Available data:
::::::::

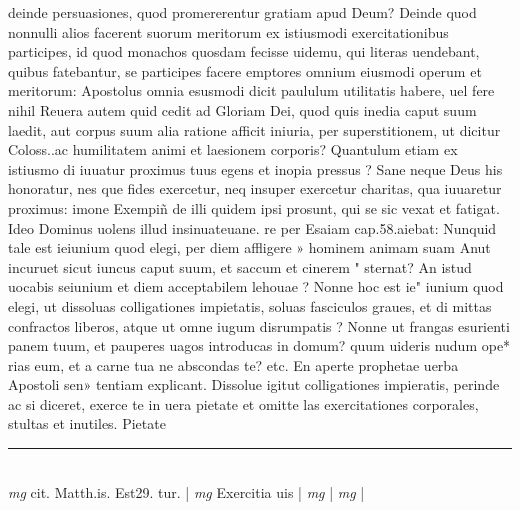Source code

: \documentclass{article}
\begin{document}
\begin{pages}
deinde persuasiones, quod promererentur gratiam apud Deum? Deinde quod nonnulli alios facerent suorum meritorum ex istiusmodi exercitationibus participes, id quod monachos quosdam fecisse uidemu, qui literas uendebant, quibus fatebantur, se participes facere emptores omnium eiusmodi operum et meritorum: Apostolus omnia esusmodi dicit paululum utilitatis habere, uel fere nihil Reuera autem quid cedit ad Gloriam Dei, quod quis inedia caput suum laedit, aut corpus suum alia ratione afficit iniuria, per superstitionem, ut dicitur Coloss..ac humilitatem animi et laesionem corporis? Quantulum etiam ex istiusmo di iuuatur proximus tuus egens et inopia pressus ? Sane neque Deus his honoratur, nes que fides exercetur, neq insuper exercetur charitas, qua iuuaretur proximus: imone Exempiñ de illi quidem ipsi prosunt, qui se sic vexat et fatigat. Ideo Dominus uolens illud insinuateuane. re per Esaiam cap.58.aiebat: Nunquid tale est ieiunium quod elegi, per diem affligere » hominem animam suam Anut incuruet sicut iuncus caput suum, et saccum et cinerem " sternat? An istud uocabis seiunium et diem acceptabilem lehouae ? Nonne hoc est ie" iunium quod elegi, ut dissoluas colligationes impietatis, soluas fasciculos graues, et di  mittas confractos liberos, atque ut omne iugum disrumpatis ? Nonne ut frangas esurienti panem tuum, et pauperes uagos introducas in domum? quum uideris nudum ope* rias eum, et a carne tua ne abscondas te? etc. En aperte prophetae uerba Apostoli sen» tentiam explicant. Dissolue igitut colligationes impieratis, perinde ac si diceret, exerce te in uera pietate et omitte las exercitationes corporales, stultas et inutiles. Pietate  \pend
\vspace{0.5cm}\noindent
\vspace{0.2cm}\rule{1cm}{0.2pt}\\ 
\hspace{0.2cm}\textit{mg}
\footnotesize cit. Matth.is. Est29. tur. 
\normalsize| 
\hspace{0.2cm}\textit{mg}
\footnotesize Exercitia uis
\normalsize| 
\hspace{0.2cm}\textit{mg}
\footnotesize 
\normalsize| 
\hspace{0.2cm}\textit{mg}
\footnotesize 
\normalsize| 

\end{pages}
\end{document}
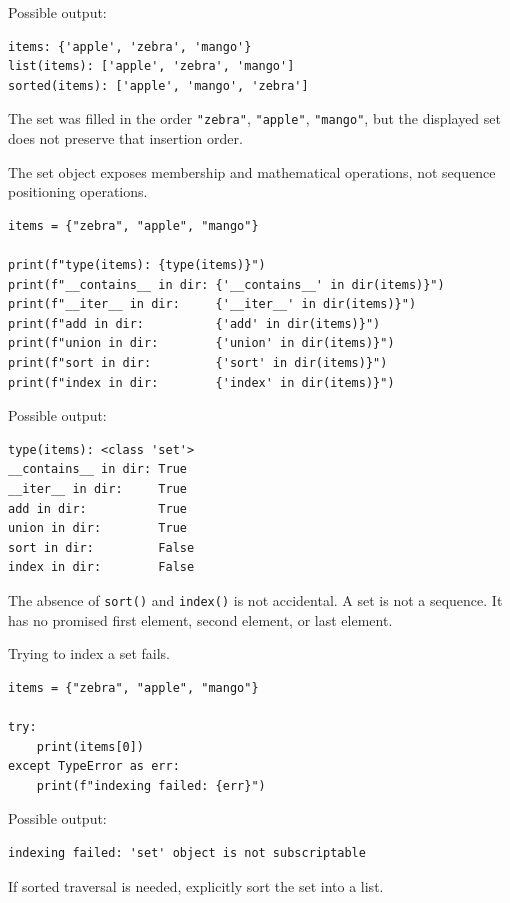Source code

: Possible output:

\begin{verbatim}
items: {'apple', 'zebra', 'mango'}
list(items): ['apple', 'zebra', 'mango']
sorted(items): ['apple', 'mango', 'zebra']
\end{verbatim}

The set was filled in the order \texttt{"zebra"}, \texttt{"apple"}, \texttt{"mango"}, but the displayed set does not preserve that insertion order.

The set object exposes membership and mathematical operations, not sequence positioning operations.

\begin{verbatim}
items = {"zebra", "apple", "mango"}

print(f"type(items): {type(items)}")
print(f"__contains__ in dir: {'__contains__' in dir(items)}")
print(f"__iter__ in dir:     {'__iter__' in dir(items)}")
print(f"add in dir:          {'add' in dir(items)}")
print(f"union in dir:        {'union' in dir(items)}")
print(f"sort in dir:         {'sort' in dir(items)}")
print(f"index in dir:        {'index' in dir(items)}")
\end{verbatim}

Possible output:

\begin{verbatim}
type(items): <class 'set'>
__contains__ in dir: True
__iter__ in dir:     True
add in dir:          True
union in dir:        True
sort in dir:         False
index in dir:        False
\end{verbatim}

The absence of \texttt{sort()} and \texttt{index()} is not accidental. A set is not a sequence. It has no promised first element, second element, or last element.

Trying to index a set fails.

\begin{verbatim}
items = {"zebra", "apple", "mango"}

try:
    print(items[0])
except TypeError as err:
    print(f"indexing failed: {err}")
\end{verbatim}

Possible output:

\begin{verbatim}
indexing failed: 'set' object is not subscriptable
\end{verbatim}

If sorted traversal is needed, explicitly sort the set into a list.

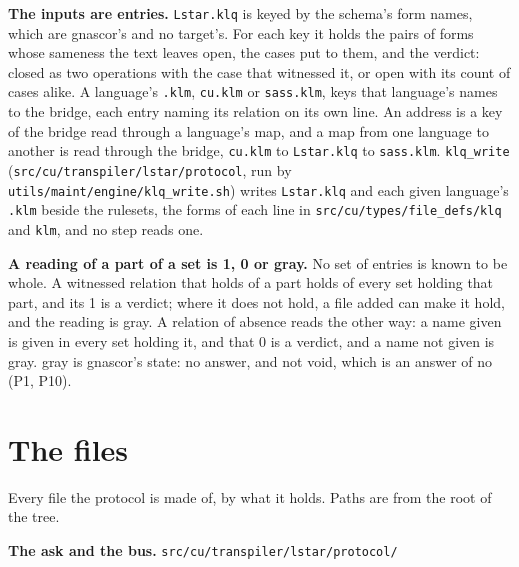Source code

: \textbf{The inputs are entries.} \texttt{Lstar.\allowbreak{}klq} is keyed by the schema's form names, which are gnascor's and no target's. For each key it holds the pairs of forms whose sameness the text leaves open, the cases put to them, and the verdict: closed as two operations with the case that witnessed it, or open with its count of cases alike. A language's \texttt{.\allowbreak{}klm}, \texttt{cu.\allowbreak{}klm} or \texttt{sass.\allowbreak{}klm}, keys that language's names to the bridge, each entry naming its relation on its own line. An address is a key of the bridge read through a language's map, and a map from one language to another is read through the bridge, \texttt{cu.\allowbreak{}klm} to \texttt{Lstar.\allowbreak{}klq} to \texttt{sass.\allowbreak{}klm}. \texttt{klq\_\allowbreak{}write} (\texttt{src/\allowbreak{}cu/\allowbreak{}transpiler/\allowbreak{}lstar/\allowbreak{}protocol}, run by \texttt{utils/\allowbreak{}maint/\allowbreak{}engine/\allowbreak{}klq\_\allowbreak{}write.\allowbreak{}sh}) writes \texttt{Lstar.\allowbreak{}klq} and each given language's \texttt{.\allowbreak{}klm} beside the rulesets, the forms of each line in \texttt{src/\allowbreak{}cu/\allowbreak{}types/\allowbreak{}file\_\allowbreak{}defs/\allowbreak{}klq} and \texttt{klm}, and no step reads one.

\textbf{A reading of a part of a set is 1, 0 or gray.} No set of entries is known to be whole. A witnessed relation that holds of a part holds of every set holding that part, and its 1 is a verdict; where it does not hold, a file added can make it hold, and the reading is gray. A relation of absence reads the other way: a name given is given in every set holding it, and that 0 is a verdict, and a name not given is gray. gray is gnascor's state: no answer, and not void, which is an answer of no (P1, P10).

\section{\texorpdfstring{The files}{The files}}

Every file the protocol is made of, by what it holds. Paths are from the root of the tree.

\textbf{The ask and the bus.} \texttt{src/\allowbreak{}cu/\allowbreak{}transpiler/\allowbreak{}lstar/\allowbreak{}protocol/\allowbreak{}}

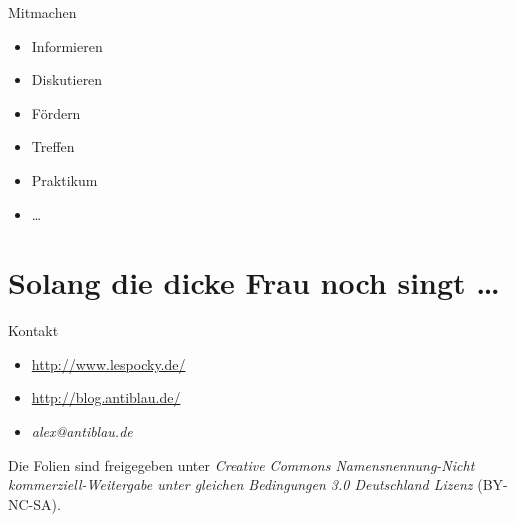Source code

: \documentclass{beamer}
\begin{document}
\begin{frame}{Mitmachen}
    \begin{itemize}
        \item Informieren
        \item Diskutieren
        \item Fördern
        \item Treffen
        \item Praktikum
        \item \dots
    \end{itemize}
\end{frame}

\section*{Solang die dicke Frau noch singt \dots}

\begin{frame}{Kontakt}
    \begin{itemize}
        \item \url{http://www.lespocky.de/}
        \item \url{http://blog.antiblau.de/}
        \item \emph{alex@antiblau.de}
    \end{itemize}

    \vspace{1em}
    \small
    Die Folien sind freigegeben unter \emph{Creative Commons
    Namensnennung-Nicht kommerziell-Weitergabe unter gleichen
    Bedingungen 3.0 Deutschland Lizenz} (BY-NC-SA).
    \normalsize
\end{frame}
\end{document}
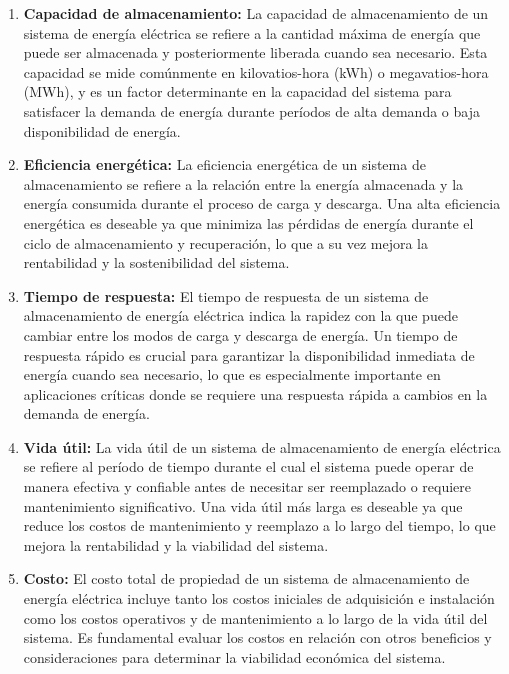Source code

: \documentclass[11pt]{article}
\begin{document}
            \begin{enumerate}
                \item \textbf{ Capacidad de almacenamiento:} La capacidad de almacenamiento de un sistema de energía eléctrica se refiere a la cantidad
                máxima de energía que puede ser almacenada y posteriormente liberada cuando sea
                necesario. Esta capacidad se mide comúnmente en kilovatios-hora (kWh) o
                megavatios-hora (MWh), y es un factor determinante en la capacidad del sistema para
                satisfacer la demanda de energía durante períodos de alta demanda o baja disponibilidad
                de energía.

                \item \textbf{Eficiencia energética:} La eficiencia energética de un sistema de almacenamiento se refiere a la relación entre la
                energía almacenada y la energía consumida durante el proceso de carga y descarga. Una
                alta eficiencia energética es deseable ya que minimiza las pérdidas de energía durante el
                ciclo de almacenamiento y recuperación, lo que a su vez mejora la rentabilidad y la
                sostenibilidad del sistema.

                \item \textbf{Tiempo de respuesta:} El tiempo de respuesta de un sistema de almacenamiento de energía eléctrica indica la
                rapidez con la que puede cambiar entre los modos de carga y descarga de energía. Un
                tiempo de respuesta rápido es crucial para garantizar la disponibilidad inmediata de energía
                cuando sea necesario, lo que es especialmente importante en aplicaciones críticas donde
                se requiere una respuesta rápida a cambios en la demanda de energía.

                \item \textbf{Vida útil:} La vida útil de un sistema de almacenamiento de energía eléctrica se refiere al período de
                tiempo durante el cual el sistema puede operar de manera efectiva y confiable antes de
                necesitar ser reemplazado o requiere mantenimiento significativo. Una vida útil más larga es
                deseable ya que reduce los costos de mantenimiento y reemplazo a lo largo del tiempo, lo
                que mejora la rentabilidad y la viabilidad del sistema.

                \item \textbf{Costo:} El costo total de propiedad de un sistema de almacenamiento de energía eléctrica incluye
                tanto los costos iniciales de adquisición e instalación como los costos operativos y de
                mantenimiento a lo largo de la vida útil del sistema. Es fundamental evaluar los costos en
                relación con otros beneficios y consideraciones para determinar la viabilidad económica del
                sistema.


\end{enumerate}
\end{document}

::::::::

For each line above that includes "almacenamiento", make a copy.

                \item \textbf{ Capacidad de almacenamiento:} La capacidad de almacenamiento de un sistema de energía eléctrica se refiere a la cantidad
                \item \textbf{Eficiencia energética:} La eficiencia energética de un sistema de almacenamiento se refiere a la relación entre la
                ciclo de almacenamiento y recuperación, lo que a su vez mejora la rentabilidad y la
                \item \textbf{Tiempo de respuesta:} El tiempo de respuesta de un sistema de almacenamiento de energía eléctrica indica la
                \item \textbf{Vida útil:} La vida útil de un sistema de almacenamiento de energía eléctrica se refiere al período de
                \item \textbf{Costo:} El costo total de propiedad de un sistema de almacenamiento de energía eléctrica incluye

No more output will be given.